## Directions:
Check each line of the entries below for the word "from" and state only how many lines have it.

## Data for this exercise:

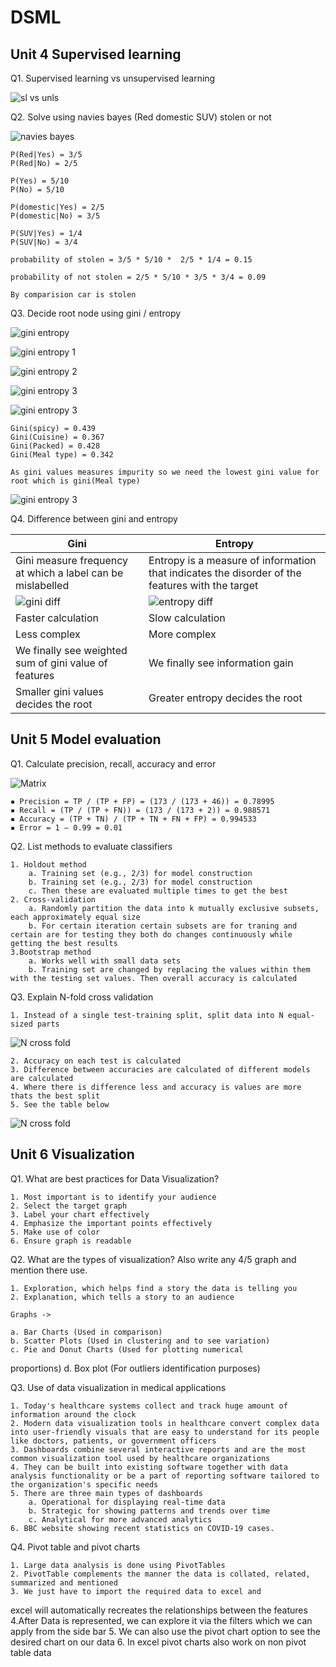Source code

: # DSML

## Unit 4 Supervised learning

Q1. Supervised learning vs unsupervised learning

![sl vs unls](./images/sl%20vs%20unsl.jpg "Title")

Q2. Solve using navies bayes (Red domestic SUV) stolen or not

![navies bayes](./images/navies%20bayes%20question.jpg "Title")

    P(Red|Yes) = 3/5
    P(Red|No) = 2/5

    P(Yes) = 5/10
    P(No) = 5/10

    P(domestic|Yes) = 2/5
    P(domestic|No) = 3/5

    P(SUV|Yes) = 1/4
    P(SUV|No) = 3/4

    probability of stolen = 3/5 * 5/10 *  2/5 * 1/4 = 0.15

    probability of not stolen = 2/5 * 5/10 * 3/5 * 3/4 = 0.09

    By comparision car is stolen

Q3. Decide root node using gini / entropy

![gini entropy](./images/gini%20entropy%20example.jpg "Title")

![gini entropy 1](./images/gini%201.jpg "Title")

![gini entropy 2](./images/gini%202.jpg "Title")

![gini entropy 3](./images/gini%203.jpg "Title")

![gini entropy 3](./images/gini%204.jpg "Title")

    Gini(spicy) = 0.439
    Gini(Cuisine) = 0.367 
    Gini(Packed) = 0.428
    Gini(Meal type) = 0.342

    As gini values measures impurity so we need the lowest gini value for root which is gini(Meal type)

![gini entropy 3](./images/gini%20root.jpg "Title")

Q4. Difference between gini and entropy

| Gini | Entropy |
| -----| -------|
| Gini measure frequency at which a label can be mislabelled | Entropy is a measure of information that indicates the disorder of the features with the target |
| ![gini diff ](./images/gini%20form.jpg "Title") | ![entropy diff ](./images/entropy%20form.jpg "Title") |
| Faster calculation| Slow calculation |
| Less complex | More complex |
| We finally see weighted sum of gini value of features | We finally see information gain|
| Smaller gini values decides the root | Greater entropy decides the root|

## Unit 5 Model evaluation

Q1. Calculate precision, recall, accuracy and error

![Matrix](./images/confusion%20matrix.jpg "Title")

    ▪ Precision = TP / (TP + FP) = (173 / (173 + 46)) = 0.78995
    ▪ Recall = (TP / (TP + FN)) = (173 / (173 + 2)) = 0.988571
    ▪ Accuracy = (TP + TN) / (TP + TN + FN + FP) = 0.994533
    ▪ Error = 1 – 0.99 = 0.01

Q2. List methods to evaluate classifiers

    1. Holdout method
        a. Training set (e.g., 2/3) for model construction
        b. Training set (e.g., 2/3) for model construction
        c. Then these are evaluated multiple times to get the best
    2. Cross-validation
        a. Randomly partition the data into k mutually exclusive subsets, each approximately equal size
        b. For certain iteration certain subsets are for traning and certain are for testing they both do changes continuously while getting the best results
    3.Bootstrap method
        a. Works well with small data sets
        b. Training set are changed by replacing the values within them with the testing set values. Then overall accuracy is calculated

Q3. Explain N-fold cross validation

    1. Instead of a single test-training split, split data into N equal-sized parts

![N cross fold](./images/n%20cross%20flod.jpg "Title")

    2. Accuracy on each test is calculated
    3. Difference between accuracies are calculated of different models are calculated
    4. Where there is difference less and accuracy is values are more thats the best split
    5. See the table below

![N cross fold](./images/acc%20differnce.jpg "Title")

## Unit 6 Visualization

Q1. What are best practices for Data Visualization?

    1. Most important is to identify your audience
    2. Select the target graph
    3. Label your chart effectively
    4. Emphasize the important points effectively
    5. Make use of color 
    6. Ensure graph is readable

Q2. What are the types of visualization? Also write any 4/5 graph and mention there use.

    1. Exploration, which helps find a story the data is telling you
    2. Explanation, which tells a story to an audience

    Graphs ->

    a. Bar Charts (Used in comparison)
    b. Scatter Plots (Used in clustering and to see variation)
    c. Pie and Donut Charts (Used for plotting numerical 
proportions)
    d. Box plot (For outliers identification purposes)

Q3. Use of data visualization in medical applications

    1. Today's healthcare systems collect and track huge amount of information around the clock
    2. Modern data visualization tools in healthcare convert complex data into user-friendly visuals that are easy to understand for its people like doctors, patients, or government officers
    3. Dashboards combine several interactive reports and are the most common visualization tool used by healthcare organizations
    4. They can be built into existing software together with data analysis functionality or be a part of reporting software tailored to the organization's specific needs
    5. There are three main types of dashboards
        a. Operational for displaying real-time data
        b. Strategic for showing patterns and trends over time
        c. Analytical for more advanced analytics
    6. BBC website showing recent statistics on COVID-19 cases.

Q4. Pivot table and pivot charts

    1. Large data analysis is done using PivotTables
    2. PivotTable complements the manner the data is collated, related, summarized and mentioned
    3. We just have to import the required data to excel and 
excel will automatically recreates the relationships between the features
    4.After Data is represented, we can explore it via the filters which we can apply from the side bar
    5. We can also use the pivot chart option to see the desired chart on our data
    6. In excel pivot charts also work on non pivot table data
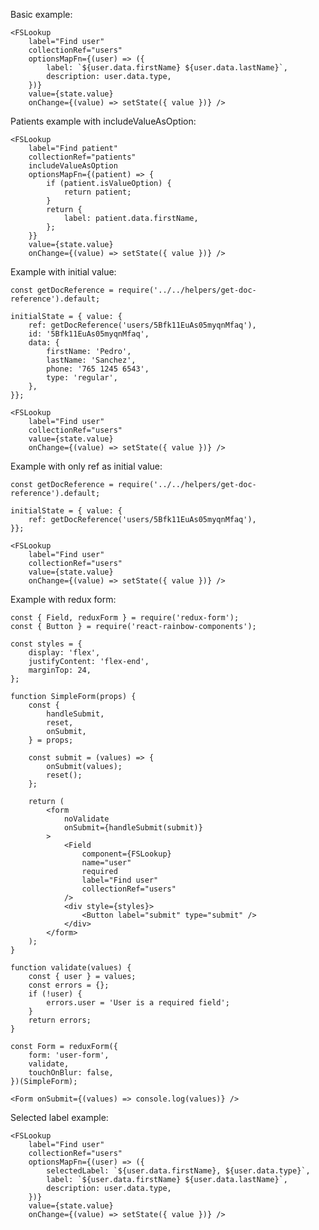 Basic example:

    <FSLookup
        label="Find user"
        collectionRef="users"
        optionsMapFn={(user) => ({
            label: `${user.data.firstName} ${user.data.lastName}`,
            description: user.data.type,
        })}
        value={state.value}
        onChange={(value) => setState({ value })} />

Patients example with includeValueAsOption:

    <FSLookup
        label="Find patient"
        collectionRef="patients"
        includeValueAsOption
        optionsMapFn={(patient) => {
            if (patient.isValueOption) {
                return patient;
            }
            return {
                label: patient.data.firstName,
            };
        }}
        value={state.value}
        onChange={(value) => setState({ value })} />


Example with initial value:

    const getDocReference = require('../../helpers/get-doc-reference').default;

    initialState = { value: {
        ref: getDocReference('users/5Bfk11EuAs05myqnMfaq'),
        id: '5Bfk11EuAs05myqnMfaq',
        data: {
            firstName: 'Pedro',
            lastName: 'Sanchez',
            phone: '765 1245 6543',
            type: 'regular',
        },
    }};

    <FSLookup
        label="Find user"
        collectionRef="users"
        value={state.value}
        onChange={(value) => setState({ value })} />

Example with only ref as initial value:

    const getDocReference = require('../../helpers/get-doc-reference').default;

    initialState = { value: {
        ref: getDocReference('users/5Bfk11EuAs05myqnMfaq'),
    }};

    <FSLookup
        label="Find user"
        collectionRef="users"
        value={state.value}
        onChange={(value) => setState({ value })} />

Example with redux form:

    const { Field, reduxForm } = require('redux-form');
    const { Button } = require('react-rainbow-components');

    const styles = {
        display: 'flex',
        justifyContent: 'flex-end',
        marginTop: 24,
    };

    function SimpleForm(props) {
        const {
            handleSubmit,
            reset,
            onSubmit,
        } = props;

        const submit = (values) => {
            onSubmit(values);
            reset();
        };

        return (
            <form
                noValidate
                onSubmit={handleSubmit(submit)}
            >
                <Field
                    component={FSLookup}
                    name="user"
                    required
                    label="Find user"
                    collectionRef="users"
                />
                <div style={styles}>
                    <Button label="submit" type="submit" />
                </div>
            </form>
        );
    }

    function validate(values) {
        const { user } = values;
        const errors = {};
        if (!user) {
            errors.user = 'User is a required field';
        }
        return errors;
    }

    const Form = reduxForm({
        form: 'user-form',
        validate,
        touchOnBlur: false,
    })(SimpleForm);

    <Form onSubmit={(values) => console.log(values)} />


Selected label example:

    <FSLookup
        label="Find user"
        collectionRef="users"
        optionsMapFn={(user) => ({
            selectedLabel: `${user.data.firstName}, ${user.data.type}`,
            label: `${user.data.firstName} ${user.data.lastName}`,
            description: user.data.type,
        })}
        value={state.value}
        onChange={(value) => setState({ value })} />
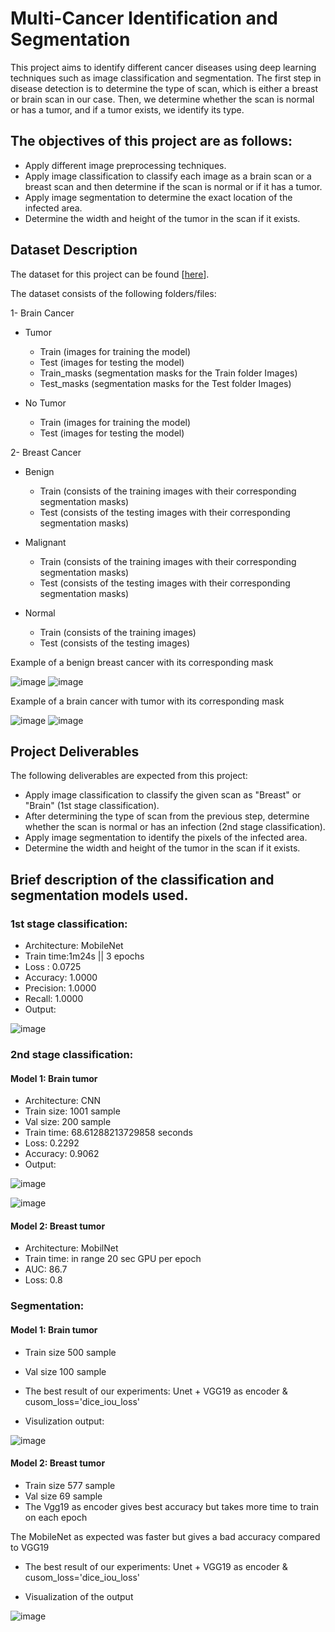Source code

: # Multi-Cancer Identification and Segmentation

This project aims to identify different cancer diseases using deep learning techniques such as image classification and segmentation. The first step in disease detection is to determine the type of scan, which is either a breast or brain scan in our case. Then, we determine whether the scan is normal or has a tumor, and if a tumor exists, we identify its type.

## The objectives of this project are as follows:

- Apply different image preprocessing techniques.
- Apply image classification to classify each image as a brain scan or a breast scan and then determine if the scan is normal or if it has a tumor.
- Apply image segmentation to determine the exact location of the infected area.
- Determine the width and height of the tumor in the scan if it exists.

## Dataset Description
The dataset for this project can be found [<a href = "https://drive.google.com/file/d/1z-qAHlyhfeCCTdKnwvC9iAV2lOEXL_X3/view?usp=share_link">here</a>]. 

The dataset consists of the following folders/files:

1- Brain Cancer

* Tumor
  - Train (images for training the model)
  - Test (images for testing the model)
  - Train_masks (segmentation masks for the Train folder Images)
  - Test_masks (segmentation masks for the Test folder Images)

* No Tumor
  - Train (images for training the model)
  - Test (images for testing the model)

2- Breast Cancer

* Benign
  - Train (consists of the training images with their corresponding segmentation masks)
  - Test (consists of the testing images with their corresponding segmentation masks)

* Malignant
  - Train (consists of the training images with their corresponding segmentation masks)
  - Test (consists of the testing images with their corresponding segmentation masks)

* Normal
  - Train (consists of the training images)
  - Test (consists of the testing images)

Example of a benign breast cancer with its corresponding mask

![image](https://user-images.githubusercontent.com/43317809/235371913-2dcd3710-7493-4c2b-8042-e090f7bc9cf6.png)
![image](https://user-images.githubusercontent.com/43317809/235372047-38cd8910-7ccf-40b7-ae29-822085834d00.png)

Example of a brain cancer with tumor with its corresponding mask

![image](https://user-images.githubusercontent.com/43317809/235372083-4e893c23-2208-480b-b8bb-de769be0b403.png)
![image](https://user-images.githubusercontent.com/43317809/235372090-6e19ee42-234d-4389-b3ff-09576ed732bd.png)


## Project Deliverables
The following deliverables are expected from this project:

- Apply image classification to classify the given scan as "Breast" or "Brain" (1st stage classification).
- After determining the type of scan from the previous step, determine whether the scan is normal or has an infection (2nd stage classification).
- Apply image segmentation to identify the pixels of the infected area.
- Determine the width and height of the tumor in the scan if it exists.

## Brief description of the classification and segmentation models used.

### 1st stage classification:
- Architecture: MobileNet
- Train time:1m24s || 3 epochs
- Loss : 0.0725
- Accuracy: 1.0000 
- Precision: 1.0000 
- Recall: 1.0000 
- Output: 

![image](https://user-images.githubusercontent.com/43317809/235372248-aea0ef82-cec2-49b1-987a-58832c8fa9a5.png)


### 2nd stage classification:
#### Model 1: Brain tumor
- Architecture: CNN
- Train size: 1001 sample 
- Val size: 200 sample
- Train time: 68.61288213729858 seconds
-	Loss: 0.2292 
- Accuracy: 0.9062
- Output: 

![image](https://user-images.githubusercontent.com/43317809/235373025-d6d8dd9d-f68c-45dc-9524-a63dea8e1fcc.png)

![image](https://user-images.githubusercontent.com/43317809/235373090-31d58424-54ba-486b-8b8b-0e91bf2374a1.png)


	
#### Model 2: Breast tumor
- Architecture: MobilNet
- Train time: in range 20 sec GPU per epoch
- AUC: 86.7
- Loss: 0.8 

### Segmentation:

#### Model 1: Brain tumor

- Train size 500 sample 
- Val size 100 sample
- The best result of our experiments: Unet + VGG19 as encoder & cusom_loss='dice_iou_loss'


- Visulization output:

![image](https://user-images.githubusercontent.com/43317809/235372513-98a760c7-3837-4723-b016-b7328e3f0671.png)


#### Model 2: Breast tumor
- Train size 577 sample 
- Val size 69 sample
-	The Vgg19 as encoder gives best accuracy but takes more time to train on each epoch
	
  The MobileNet as expected was faster but gives a bad accuracy compared to VGG19

- The best result of our experiments: Unet + VGG19 as encoder & cusom_loss='dice_iou_loss'


- Visualization of the output 

![image](https://user-images.githubusercontent.com/43317809/235372621-f1e7cbef-8648-46dc-9391-5fe5c70432b5.png)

## Result for this exercise:
3